=== Material provided ===
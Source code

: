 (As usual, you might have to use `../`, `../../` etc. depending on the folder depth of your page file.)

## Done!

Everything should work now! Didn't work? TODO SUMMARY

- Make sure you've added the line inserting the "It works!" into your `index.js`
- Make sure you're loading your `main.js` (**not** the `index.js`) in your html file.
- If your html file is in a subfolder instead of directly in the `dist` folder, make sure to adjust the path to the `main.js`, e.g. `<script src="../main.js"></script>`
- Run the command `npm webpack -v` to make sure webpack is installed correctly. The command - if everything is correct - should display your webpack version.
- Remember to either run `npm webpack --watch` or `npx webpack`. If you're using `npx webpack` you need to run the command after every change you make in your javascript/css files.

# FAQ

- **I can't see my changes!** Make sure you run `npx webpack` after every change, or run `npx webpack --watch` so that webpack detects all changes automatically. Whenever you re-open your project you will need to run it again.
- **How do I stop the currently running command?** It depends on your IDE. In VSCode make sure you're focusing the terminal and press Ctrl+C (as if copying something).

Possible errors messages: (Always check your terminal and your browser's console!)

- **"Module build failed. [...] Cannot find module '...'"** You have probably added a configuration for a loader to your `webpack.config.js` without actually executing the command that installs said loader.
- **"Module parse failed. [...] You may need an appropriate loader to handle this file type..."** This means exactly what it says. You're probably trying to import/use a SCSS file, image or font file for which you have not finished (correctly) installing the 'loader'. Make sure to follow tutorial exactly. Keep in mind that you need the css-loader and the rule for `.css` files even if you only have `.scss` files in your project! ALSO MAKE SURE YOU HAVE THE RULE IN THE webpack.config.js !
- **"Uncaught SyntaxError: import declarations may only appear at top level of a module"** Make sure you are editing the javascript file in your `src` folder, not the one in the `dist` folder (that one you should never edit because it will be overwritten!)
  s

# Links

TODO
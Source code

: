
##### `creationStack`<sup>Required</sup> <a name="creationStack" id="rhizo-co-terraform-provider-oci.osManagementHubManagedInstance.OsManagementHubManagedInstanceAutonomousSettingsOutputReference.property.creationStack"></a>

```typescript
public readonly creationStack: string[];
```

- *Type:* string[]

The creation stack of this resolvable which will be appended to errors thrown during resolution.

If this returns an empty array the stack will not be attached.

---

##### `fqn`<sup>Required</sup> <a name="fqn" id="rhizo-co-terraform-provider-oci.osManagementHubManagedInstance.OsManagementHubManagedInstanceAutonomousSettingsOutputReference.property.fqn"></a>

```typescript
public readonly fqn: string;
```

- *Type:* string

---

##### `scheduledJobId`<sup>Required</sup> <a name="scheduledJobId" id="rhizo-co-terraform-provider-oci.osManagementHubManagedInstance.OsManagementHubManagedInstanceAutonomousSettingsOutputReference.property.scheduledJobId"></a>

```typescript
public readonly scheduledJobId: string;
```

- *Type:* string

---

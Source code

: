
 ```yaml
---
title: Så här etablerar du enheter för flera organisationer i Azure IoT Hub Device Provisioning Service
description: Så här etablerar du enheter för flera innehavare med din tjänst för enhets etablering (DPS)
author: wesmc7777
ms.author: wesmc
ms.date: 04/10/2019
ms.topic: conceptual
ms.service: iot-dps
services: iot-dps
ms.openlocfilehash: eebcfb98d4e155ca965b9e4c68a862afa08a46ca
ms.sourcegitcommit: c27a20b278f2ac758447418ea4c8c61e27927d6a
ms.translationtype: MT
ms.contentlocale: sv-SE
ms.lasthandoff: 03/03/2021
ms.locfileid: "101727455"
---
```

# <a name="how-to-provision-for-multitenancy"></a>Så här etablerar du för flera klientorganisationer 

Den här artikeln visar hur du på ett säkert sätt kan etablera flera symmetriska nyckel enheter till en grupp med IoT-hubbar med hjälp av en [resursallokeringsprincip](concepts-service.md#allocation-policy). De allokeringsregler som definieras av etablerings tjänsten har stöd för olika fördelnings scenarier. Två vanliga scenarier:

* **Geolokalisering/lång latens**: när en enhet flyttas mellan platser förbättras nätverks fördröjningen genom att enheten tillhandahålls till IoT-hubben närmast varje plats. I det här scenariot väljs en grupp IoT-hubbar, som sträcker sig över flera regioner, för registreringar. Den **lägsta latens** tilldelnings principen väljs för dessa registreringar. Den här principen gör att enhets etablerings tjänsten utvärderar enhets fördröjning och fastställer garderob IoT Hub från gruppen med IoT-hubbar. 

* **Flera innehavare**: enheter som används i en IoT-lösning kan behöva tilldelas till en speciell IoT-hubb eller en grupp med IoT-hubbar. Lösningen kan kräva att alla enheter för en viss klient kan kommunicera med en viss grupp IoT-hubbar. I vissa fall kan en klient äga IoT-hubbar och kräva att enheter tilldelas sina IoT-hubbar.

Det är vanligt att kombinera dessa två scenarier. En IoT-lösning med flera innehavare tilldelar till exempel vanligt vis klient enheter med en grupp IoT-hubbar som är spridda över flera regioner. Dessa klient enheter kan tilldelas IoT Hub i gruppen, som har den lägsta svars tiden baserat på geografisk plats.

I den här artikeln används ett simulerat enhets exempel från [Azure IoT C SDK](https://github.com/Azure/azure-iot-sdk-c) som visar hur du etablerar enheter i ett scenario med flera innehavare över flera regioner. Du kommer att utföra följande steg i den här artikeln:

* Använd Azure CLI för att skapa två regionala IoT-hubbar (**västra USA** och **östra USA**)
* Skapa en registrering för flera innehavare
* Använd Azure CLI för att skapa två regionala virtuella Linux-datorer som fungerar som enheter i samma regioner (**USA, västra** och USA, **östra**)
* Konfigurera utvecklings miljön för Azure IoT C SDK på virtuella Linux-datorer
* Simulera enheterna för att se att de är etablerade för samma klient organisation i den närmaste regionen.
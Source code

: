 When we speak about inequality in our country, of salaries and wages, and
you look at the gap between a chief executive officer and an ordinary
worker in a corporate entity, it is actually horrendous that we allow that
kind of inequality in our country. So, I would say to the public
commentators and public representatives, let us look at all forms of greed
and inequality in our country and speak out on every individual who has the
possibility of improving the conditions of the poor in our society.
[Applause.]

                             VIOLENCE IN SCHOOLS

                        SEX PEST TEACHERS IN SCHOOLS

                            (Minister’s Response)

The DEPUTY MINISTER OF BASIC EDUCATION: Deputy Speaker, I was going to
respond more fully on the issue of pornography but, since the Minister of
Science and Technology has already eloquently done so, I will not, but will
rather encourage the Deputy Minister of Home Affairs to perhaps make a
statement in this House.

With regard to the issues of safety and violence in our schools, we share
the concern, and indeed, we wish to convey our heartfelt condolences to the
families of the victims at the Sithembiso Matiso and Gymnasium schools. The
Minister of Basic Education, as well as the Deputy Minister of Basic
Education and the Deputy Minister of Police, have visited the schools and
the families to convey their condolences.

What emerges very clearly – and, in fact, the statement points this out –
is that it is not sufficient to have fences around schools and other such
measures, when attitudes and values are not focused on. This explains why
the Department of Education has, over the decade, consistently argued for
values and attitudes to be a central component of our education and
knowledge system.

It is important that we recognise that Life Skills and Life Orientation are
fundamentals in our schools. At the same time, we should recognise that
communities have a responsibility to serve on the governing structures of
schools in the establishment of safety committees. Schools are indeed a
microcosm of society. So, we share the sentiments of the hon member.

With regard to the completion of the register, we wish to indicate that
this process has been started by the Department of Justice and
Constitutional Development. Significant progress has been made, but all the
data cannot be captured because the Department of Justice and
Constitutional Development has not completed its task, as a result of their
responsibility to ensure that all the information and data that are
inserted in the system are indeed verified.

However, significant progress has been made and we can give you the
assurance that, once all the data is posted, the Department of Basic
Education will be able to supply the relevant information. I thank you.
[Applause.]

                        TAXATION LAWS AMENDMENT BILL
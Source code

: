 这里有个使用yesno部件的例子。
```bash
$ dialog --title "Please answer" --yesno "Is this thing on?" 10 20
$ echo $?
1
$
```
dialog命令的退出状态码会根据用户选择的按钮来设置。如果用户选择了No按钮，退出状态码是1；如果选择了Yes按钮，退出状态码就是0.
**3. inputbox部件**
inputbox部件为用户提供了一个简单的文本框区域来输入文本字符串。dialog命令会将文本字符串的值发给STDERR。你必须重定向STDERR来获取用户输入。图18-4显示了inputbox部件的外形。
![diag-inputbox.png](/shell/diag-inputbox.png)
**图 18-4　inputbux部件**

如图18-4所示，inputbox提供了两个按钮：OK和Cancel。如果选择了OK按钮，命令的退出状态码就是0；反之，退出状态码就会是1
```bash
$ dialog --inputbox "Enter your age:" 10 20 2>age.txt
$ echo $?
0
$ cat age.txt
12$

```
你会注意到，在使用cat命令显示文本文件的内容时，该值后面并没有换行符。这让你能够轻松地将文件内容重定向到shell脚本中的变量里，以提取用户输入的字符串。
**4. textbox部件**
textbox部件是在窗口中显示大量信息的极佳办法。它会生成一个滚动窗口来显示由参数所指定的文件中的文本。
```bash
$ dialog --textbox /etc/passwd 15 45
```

=== Exercise details ===
Select the lines in this material that hold the word "javascript", leaving none out.

=== Output below ===
- Remember to either run `npm webpack --watch` or `npx webpack`. If you're using `npx webpack` you need to run the command after every change you make in your javascript/css files.
- **"Uncaught SyntaxError: import declarations may only appear at top level of a module"** Make sure you are editing the javascript file in your `src` folder, not the one in the `dist` folder (that one you should never edit because it will be overwritten!)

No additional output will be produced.